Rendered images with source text
*** Block opens ***

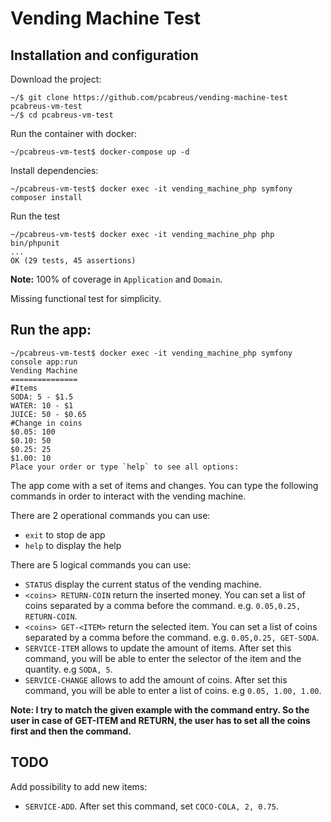 # Vending Machine Test

## Installation and configuration

Download the project:

    ~/$ git clone https://github.com/pcabreus/vending-machine-test pcabreus-vm-test
    ~/$ cd pcabreus-vm-test

Run the container with docker:
    
    ~/pcabreus-vm-test$ docker-compose up -d
    
Install dependencies:

    ~/pcabreus-vm-test$ docker exec -it vending_machine_php symfony composer install
   
Run the test

    ~/pcabreus-vm-test$ docker exec -it vending_machine_php php bin/phpunit
    ...
    OK (29 tests, 45 assertions)

**Note:** 100% of coverage in `Application` and `Domain`.

Missing functional test for simplicity.

## Run the app:

    ~/pcabreus-vm-test$ docker exec -it vending_machine_php symfony console app:run
    Vending Machine
    ===============
    #Items
    SODA: 5 - $1.5
    WATER: 10 - $1
    JUICE: 50 - $0.65
    #Change in coins
    $0.05: 100
    $0.10: 50
    $0.25: 25
    $1.00: 10
    Place your order or type `help` to see all options:
    
The app come with a set of items and changes. You can type the following commands in order to interact with the vending machine.

There are 2 operational commands you can use:

 * `exit` to stop de app
 * `help` to display the help
 
There are 5 logical commands you can use:

 * `STATUS` display the current status of the vending machine.
 * `<coins> RETURN-COIN` return the inserted money. You can set a list of coins separated by a comma before the command. e.g. `0.05,0.25, RETURN-COIN`.
 * `<coins> GET-<ITEM>` return the selected item. You can set a list of coins separated by a comma before the command. e.g. `0.05,0.25, GET-SODA`.
 * `SERVICE-ITEM` allows to update the amount of items. After set this command, you will be able to enter the selector of the item and the quantity. e.g `SODA, 5`.
 * `SERVICE-CHANGE` allows to add the amount of coins. After set this command, you will be able to enter a list of coins. e.g `0.05, 1.00, 1.00`.

**Note: I try to match the given example with the command entry. So the user in case of GET-ITEM and RETURN, the user has to set all the coins first and then the command.**

## TODO

Add possibility to add new items:

  *  `SERVICE-ADD`. After set this command, set `COCO-COLA, 2, 0.75`.
  
  

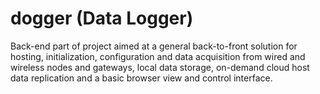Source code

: # dogger (Data Logger)
Back-end part of project aimed at a general back-to-front solution for hosting, initialization, configuration and data acquisition from wired and wireless nodes and gateways, local data storage, on-demand cloud host data replication and a basic browser view and control interface.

*** Block closes ***

» WHAT THIS TASK INVOLVES
Every entry above should be duplicated exactly. Do not include the images.

» TASK RESPONSE
 # Vending Machine Test

## Installation and configuration

Download the project:

    ~/$ git clone https://github.com/pcabreus/vending-machine-test pcabreus-vm-test
    ~/$ cd pcabreus-vm-test

Run the container with docker:
    
    ~/pcabreus-vm-test$ docker-compose up -d
    
Install dependencies:

    ~/pcabreus-vm-test$ docker exec -it vending_machine_php symfony composer install
   
Run the test

    ~/pcabreus-vm-test$ docker exec -it vending_machine_php php bin/phpunit
    ...
    OK (29 tests, 45 assertions)

**Note:** 100% of coverage in `Application` and `Domain`.

Missing functional test for simplicity.

## Run the app:

    ~/pcabreus-vm-test$ docker exec -it vending_machine_php symfony console app:run
    Vending Machine
    ===============
    #Items
    SODA: 5 - $1.5
    WATER: 10 - $1
    JUICE: 50 - $0.65
    #Change in coins
    $0.05: 100
    $0.10: 50
    $0.25: 25
    $1.00: 10
    Place your order or type `help` to see all options:
    
The app come with a set of items and changes. You can type the following commands in order to interact with the vending machine.

There are 2 operational commands you can use:

 * `exit` to stop de app
 * `help` to display the help
 
There are 5 logical commands you can use:

 * `STATUS` display the current status of the vending machine.
 * `<coins> RETURN-COIN` return the inserted money. You can set a list of coins separated by a comma before the command. e.g. `0.05,0.25, RETURN-COIN`.
 * `<coins> GET-<ITEM>` return the selected item. You can set a list of coins separated by a comma before the command. e.g. `0.05,0.25, GET-SODA`.
 * `SERVICE-ITEM` allows to update the amount of items. After set this command, you will be able to enter the selector of the item and the quantity. e.g `SODA, 5`.
 * `SERVICE-CHANGE` allows to add the amount of coins. After set this command, you will be able to enter a list of coins. e.g `0.05, 1.00, 1.00`.

**Note: I try to match the given example with the command entry. So the user in case of GET-ITEM and RETURN, the user has to set all the coins first and then the command.**

## TODO

Add possibility to add new items:

  *  `SERVICE-ADD`. After set this command, set `COCO-COLA, 2, 0.75`.
  
  

Source code

: # dogger (Data Logger)
Back-end part of project aimed at a general back-to-front solution for hosting, initialization, configuration and data acquisition from wired and wireless nodes and gateways, local data storage, on-demand cloud host data replication and a basic browser view and control interface.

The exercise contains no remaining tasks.